→ ASSIGNMENT
If a line in the entries includes "opnieuw", show that line.

:: SUPPLIED MATERIAL ::

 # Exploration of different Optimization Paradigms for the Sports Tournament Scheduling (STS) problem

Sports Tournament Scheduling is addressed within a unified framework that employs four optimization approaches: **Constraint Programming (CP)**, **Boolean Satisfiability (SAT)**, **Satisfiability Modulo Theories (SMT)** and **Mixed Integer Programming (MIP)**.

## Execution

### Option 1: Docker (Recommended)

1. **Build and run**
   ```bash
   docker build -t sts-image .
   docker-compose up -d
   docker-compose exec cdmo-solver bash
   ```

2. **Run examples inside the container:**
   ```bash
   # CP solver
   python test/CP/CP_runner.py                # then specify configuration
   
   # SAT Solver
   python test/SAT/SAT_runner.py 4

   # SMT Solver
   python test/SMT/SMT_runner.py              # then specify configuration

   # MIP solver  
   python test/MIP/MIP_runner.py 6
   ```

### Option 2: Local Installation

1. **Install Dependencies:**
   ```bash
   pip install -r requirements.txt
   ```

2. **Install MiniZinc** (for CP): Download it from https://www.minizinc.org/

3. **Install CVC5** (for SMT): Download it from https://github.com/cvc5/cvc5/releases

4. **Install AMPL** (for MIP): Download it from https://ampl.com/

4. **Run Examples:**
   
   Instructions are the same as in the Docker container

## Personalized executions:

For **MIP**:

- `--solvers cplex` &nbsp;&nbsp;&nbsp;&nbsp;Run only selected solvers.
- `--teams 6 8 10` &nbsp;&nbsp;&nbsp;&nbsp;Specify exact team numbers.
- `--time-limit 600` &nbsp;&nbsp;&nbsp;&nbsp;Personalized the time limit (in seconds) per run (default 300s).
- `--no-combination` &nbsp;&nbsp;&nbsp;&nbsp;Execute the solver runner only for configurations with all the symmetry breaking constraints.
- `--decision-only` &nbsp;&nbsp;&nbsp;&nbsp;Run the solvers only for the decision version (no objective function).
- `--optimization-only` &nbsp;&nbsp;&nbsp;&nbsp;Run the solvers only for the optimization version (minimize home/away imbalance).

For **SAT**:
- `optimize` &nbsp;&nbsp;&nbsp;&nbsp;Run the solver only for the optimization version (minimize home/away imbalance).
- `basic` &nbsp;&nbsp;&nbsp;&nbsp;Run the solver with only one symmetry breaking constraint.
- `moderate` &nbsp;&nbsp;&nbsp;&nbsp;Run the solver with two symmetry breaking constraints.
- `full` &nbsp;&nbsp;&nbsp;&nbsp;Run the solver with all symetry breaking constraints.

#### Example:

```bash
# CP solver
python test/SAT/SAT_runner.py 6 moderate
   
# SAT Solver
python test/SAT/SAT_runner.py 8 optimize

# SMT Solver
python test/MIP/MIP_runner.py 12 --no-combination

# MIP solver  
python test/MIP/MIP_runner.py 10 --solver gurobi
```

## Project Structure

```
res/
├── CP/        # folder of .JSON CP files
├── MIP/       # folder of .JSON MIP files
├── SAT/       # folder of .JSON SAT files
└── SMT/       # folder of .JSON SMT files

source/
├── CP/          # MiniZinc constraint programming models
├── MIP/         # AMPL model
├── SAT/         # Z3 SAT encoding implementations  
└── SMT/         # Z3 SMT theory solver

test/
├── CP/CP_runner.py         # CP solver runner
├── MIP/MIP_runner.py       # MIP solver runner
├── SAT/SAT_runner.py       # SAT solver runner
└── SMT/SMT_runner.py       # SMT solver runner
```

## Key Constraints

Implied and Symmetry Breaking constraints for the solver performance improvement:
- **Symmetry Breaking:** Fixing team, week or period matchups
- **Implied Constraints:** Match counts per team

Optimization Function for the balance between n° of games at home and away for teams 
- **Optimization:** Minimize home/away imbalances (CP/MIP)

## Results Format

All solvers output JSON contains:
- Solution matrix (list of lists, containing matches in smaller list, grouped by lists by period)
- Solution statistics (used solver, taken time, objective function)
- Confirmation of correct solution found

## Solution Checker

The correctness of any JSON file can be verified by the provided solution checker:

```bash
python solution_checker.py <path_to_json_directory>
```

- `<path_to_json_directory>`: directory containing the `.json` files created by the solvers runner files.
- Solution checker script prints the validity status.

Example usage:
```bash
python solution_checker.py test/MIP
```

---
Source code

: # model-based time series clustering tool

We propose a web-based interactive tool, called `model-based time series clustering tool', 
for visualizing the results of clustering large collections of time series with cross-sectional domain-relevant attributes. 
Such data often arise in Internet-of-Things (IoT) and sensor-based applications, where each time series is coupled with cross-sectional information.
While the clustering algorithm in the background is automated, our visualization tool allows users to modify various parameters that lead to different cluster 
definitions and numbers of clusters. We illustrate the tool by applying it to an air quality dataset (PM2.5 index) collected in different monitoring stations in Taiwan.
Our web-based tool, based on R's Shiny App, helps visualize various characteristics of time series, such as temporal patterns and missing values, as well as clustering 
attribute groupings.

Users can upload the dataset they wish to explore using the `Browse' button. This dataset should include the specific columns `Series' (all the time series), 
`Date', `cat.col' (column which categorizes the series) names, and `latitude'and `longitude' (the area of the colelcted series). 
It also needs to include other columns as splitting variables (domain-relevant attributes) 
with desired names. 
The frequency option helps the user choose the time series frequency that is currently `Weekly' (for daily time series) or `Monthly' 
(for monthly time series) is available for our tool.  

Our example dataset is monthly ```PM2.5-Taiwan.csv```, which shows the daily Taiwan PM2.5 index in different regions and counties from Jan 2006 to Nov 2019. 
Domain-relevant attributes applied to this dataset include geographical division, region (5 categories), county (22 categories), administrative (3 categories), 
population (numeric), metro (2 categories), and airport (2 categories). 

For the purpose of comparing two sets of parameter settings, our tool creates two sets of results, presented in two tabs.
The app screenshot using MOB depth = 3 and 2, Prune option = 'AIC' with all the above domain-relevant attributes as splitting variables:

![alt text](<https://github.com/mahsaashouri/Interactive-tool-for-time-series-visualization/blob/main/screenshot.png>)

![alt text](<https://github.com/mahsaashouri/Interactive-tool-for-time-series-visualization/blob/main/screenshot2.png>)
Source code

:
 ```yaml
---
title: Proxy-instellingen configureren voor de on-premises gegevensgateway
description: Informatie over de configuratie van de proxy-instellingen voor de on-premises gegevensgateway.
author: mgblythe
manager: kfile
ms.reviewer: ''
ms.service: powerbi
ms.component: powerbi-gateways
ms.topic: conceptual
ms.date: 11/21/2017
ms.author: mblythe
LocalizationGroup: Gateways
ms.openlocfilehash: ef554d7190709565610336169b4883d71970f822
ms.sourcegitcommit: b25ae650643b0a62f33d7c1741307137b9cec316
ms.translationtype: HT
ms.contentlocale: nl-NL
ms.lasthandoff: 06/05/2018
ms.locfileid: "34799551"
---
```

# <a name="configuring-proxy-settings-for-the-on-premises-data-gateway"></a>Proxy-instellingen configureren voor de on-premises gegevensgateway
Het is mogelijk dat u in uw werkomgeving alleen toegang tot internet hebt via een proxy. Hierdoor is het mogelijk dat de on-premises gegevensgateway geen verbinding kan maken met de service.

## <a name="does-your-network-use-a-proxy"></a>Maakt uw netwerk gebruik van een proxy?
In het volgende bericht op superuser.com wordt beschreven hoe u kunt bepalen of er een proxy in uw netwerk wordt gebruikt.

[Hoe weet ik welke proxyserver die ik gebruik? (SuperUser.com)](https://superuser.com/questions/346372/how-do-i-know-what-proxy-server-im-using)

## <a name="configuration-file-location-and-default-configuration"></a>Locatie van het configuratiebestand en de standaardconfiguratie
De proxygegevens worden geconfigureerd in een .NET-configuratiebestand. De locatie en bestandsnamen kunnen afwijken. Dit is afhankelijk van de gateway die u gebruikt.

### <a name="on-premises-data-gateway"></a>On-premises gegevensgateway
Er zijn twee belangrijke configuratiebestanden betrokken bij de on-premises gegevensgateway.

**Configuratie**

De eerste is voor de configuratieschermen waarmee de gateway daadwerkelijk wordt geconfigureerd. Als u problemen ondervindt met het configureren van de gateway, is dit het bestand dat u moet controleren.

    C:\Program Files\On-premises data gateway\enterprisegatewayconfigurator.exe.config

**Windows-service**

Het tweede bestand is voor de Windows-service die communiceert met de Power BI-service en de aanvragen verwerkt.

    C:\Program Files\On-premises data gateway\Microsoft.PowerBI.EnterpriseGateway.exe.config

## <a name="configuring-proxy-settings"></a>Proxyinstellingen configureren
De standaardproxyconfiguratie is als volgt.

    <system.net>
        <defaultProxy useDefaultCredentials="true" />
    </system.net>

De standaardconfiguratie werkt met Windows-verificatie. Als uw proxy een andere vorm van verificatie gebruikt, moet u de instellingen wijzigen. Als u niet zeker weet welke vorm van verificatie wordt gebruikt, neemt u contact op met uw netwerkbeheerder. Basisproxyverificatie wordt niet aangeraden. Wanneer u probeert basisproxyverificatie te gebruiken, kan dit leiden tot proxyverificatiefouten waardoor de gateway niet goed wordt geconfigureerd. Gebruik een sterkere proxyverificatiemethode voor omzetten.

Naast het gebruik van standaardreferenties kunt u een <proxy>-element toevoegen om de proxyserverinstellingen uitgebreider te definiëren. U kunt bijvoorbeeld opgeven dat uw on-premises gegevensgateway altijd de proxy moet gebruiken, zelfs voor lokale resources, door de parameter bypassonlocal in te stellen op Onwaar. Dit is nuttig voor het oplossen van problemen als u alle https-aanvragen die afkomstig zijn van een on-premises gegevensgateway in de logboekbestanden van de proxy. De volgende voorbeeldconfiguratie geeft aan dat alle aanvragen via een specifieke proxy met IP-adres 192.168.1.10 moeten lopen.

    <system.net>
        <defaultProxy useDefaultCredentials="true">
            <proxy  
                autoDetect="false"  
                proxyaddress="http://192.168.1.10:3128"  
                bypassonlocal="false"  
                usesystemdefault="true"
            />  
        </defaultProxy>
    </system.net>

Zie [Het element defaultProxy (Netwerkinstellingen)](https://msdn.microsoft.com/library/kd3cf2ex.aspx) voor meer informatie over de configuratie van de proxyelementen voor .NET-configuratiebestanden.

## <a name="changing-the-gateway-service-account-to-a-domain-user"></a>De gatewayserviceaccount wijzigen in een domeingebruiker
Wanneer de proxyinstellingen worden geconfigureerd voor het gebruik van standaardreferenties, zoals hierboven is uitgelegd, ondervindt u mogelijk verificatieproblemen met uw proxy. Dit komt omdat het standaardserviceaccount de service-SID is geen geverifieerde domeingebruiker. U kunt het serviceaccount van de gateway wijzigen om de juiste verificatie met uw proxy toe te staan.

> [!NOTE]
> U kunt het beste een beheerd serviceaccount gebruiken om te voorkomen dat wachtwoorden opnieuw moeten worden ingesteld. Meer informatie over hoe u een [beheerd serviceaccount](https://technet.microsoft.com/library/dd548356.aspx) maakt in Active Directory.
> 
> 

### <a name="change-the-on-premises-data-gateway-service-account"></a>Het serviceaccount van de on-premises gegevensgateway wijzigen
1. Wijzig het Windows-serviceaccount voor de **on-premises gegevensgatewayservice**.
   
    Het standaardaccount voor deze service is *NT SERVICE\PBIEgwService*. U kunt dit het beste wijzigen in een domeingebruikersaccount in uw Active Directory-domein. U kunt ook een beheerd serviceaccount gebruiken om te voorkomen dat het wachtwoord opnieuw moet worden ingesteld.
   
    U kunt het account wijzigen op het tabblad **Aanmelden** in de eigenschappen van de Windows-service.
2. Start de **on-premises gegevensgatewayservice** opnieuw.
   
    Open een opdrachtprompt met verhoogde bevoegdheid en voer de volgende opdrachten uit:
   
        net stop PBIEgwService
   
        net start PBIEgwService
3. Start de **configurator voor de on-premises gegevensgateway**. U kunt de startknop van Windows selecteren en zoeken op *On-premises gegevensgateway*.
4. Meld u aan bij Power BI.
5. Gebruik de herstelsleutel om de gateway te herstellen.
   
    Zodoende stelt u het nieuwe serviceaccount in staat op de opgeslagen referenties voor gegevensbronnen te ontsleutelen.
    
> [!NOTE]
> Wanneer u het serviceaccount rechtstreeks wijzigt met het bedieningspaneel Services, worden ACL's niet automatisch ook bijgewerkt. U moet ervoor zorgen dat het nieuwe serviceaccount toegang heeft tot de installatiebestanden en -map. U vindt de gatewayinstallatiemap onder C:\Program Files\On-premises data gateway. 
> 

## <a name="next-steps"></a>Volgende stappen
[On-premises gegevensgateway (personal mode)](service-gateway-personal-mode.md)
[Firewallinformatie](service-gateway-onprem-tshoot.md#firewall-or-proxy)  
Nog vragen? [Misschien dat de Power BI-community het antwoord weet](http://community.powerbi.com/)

:::

→ FINISHED TASK
> U kunt het beste een beheerd serviceaccount gebruiken om te voorkomen dat wachtwoorden opnieuw moeten worden ingesteld. Meer informatie over hoe u een [beheerd serviceaccount](https://technet.microsoft.com/library/dd548356.aspx) maakt in Active Directory.
    Het standaardaccount voor deze service is *NT SERVICE\PBIEgwService*. U kunt dit het beste wijzigen in een domeingebruikersaccount in uw Active Directory-domein. U kunt ook een beheerd serviceaccount gebruiken om te voorkomen dat het wachtwoord opnieuw moet worden ingesteld.
2. Start de **on-premises gegevensgatewayservice** opnieuw.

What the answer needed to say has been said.